Most study guides are static: you read them once, highlight them, maybe reread them before a test. Gemini Canvas lets a student build an interactive study guide that they can question, expand, and quiz themselves on. No coding. Takes 30-45 minutes. They end up with a document they actually use.
What They'll Build
A structured study guide in Gemini Canvas for any school subject. The guide includes a definition, 3 key concepts with examples, 5 vocabulary words, and practice questions. But it's alive: the student can ask follow-up questions, Gemini refines it, and they can quiz themselves. When they're done, they can save it to Google Docs as a permanent resource.
Step 1: Open Canvas (5 minutes)
Go to gemini.google.com. Start a new chat. Look for the Canvas icon (it looks like a document with lines) or type "/canvas" in the prompt box. Gemini opens a side panel for longer-form content.
Step 2: Generate the Study Guide (10 minutes)
The student types this exact prompt:
I'm studying [SUBJECT], and I need to understand [SPECIFIC TOPIC]. Please create a structured study guide with: a simple definition, 3 key concepts with examples, 5 important vocabulary words with definitions, and 3 practice questions at the end.
Gemini generates the guide in Canvas on the right side. The student reads through it and identifies anything they don't understand.
Step 3: Ask Follow-Up Questions (10 minutes)
Instead of just reading the guide, the student types a follow-up question in the chat. Something like: "Can you explain [concept] with a different example?" or "I don't understand how [concept] connects to [other concept]. Can you clarify?" Gemini updates the Canvas with a clearer explanation or a new section.

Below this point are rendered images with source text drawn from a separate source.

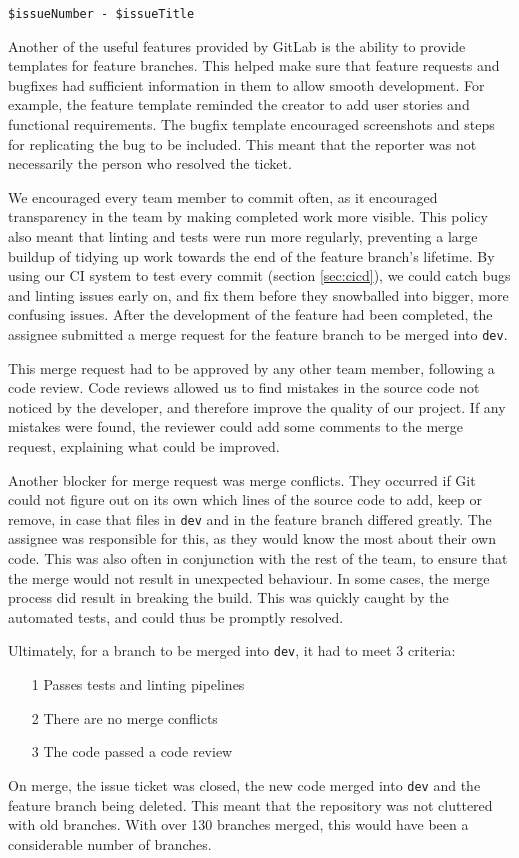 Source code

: \documentclass{l3proj}
\begin{document}
 \texttt{\$issueNumber - \$issueTitle}

Another of the useful features provided by GitLab is the ability to 
 provide templates for feature branches. This helped make sure that 
 feature requests and bugfixes had sufficient information in them to
 allow smooth development. For example, the feature template reminded
 the creator to add user stories and functional requirements. The bugfix
 template encouraged screenshots and steps for replicating the bug to be
 included. This meant that the reporter was not necessarily the person who
 resolved the ticket.
 
We encouraged every team member to commit often, as it encouraged transparency
 in the team by making completed work more visible. This policy also meant 
 that linting and tests were run more regularly, preventing a large buildup
 of tidying up work towards the end of the feature branch's lifetime.
 By using our CI system to test every commit (section \ref{sec:cicd}), we could
 catch bugs and linting issues early on, and fix them before they snowballed into
 bigger, more confusing issues. After the development of the feature had been completed, the assignee
 submitted a merge request for the feature branch to be merged into \texttt{dev}.
 
This merge request had to be approved by any other team member, following a
 code review. Code reviews allowed us to find mistakes in the source code not
 noticed by the developer, and therefore improve the quality of our project.
 If any mistakes were found, the reviewer could add some comments to the merge
 request, explaining what could be improved. 
 
Another blocker for merge request was merge conflicts. They occurred if Git could not
 figure out on its own which lines of the source code to add, keep or
 remove, in case that files in \texttt{dev} and in the feature branch differed
 greatly. The assignee was responsible for this, as they would know the most about their
 own code. This was also often in conjunction with the rest of the team, to ensure that the merge
 would not result in unexpected behaviour. In some cases, the merge process did result
 in breaking the build. This was quickly caught by the automated tests, and could
 thus be promptly resolved. 
 
Ultimately, for a branch to be merged into \texttt{dev}, it had to meet 3 criteria:
\begin{itemize}
\item[1] Passes tests and linting pipelines
\item[2] There are no merge conflicts
\item[3] The code passed a code review
\end{itemize}
On merge, the issue ticket was closed, the new code merged into \texttt{dev}
 and the feature branch being deleted. This meant that the repository was not 
 cluttered with old branches. With over 130 branches merged, this would have been
 a considerable number of branches.
\end{document}
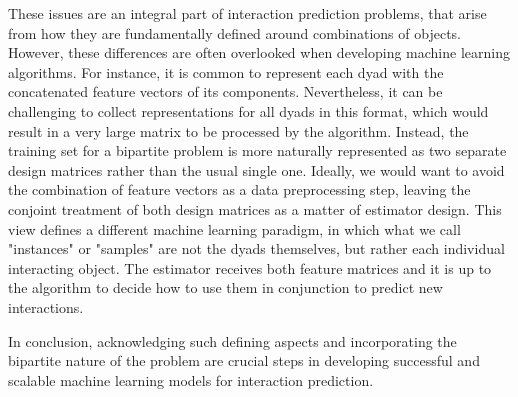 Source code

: These issues are an integral part of interaction prediction problems,
that arise from how they are fundamentally defined around combinations of objects.
%
However, these differences are often overlooked when developing machine learning algorithms.  %
%
For instance, it is common to represent each dyad with the concatenated feature vectors of its components. Nevertheless, it can be challenging to collect representations for all dyads in this format, which would result in a very large matrix to be processed by the algorithm.
%
Instead, the training set for a bipartite problem is more naturally represented as two separate design matrices rather than the usual single one.
Ideally, we would want to avoid the combination of feature vectors as a data preprocessing step, leaving the conjoint treatment of both design matrices as a matter of estimator design. This view defines a different machine learning paradigm, in which what we call "instances" or "samples" are not the dyads themselves, but rather each individual interacting object. The estimator receives both feature matrices and it is up to the algorithm to decide how to use them in conjunction to predict new interactions.


In conclusion, acknowledging such defining aspects and incorporating the bipartite nature of the problem are crucial steps in developing successful and scalable machine learning models for interaction prediction.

This back-and-forth builds understanding faster than reading alone. The student is driving the explanation, not just consuming it.
Step 4: Quiz Mode (10 minutes)
The student closes the Canvas panel and types: "Now quiz me on the vocabulary words from my study guide. Ask me one at a time and tell me if I'm right or wrong." Gemini acts as a tutor, quizzing them and giving feedback.
They can do multiple rounds of quizzing until they're confident. Each time they're wrong, they learn the right answer.
Step 5: Save to Google Docs (5 minutes)
In the Canvas panel, click "Open in Google Docs." Gemini creates a Google Doc with the final study guide. The student can access it anytime, share it with classmates, or print it.
What They Learn
AI as a tutor, not an answer machine. They're asking questions and refining, not just copying answers.
Critical evaluation of AI output. Does the explanation make sense? Is the vocabulary correct? They're checking the work.
Iterative refinement. The first explanation isn't always the best. Asking again gets better.
Parent or Educator Sidebar:
After they finish, ask two questions to build critical thinking: "Did Gemini get anything wrong?" and "What did you add that Gemini missed?" This teaches them that AI is a tool to enhance their thinking, not replace it.
Time to Value: 30-45 minutes, includes study + quiz
They walk away with a personalized study guide they built themselves, not a generic worksheet.
Final thoughts
There’s nothing better than being able to teach your child how to do something that helps them learn on their own, in a way that keeps them engaged and interested.
This is one of the many different use cases for AI that I wish I had as a child, and I’m sure you do too.
Now you can teach your kid how to teach themselves to do absolutely anything.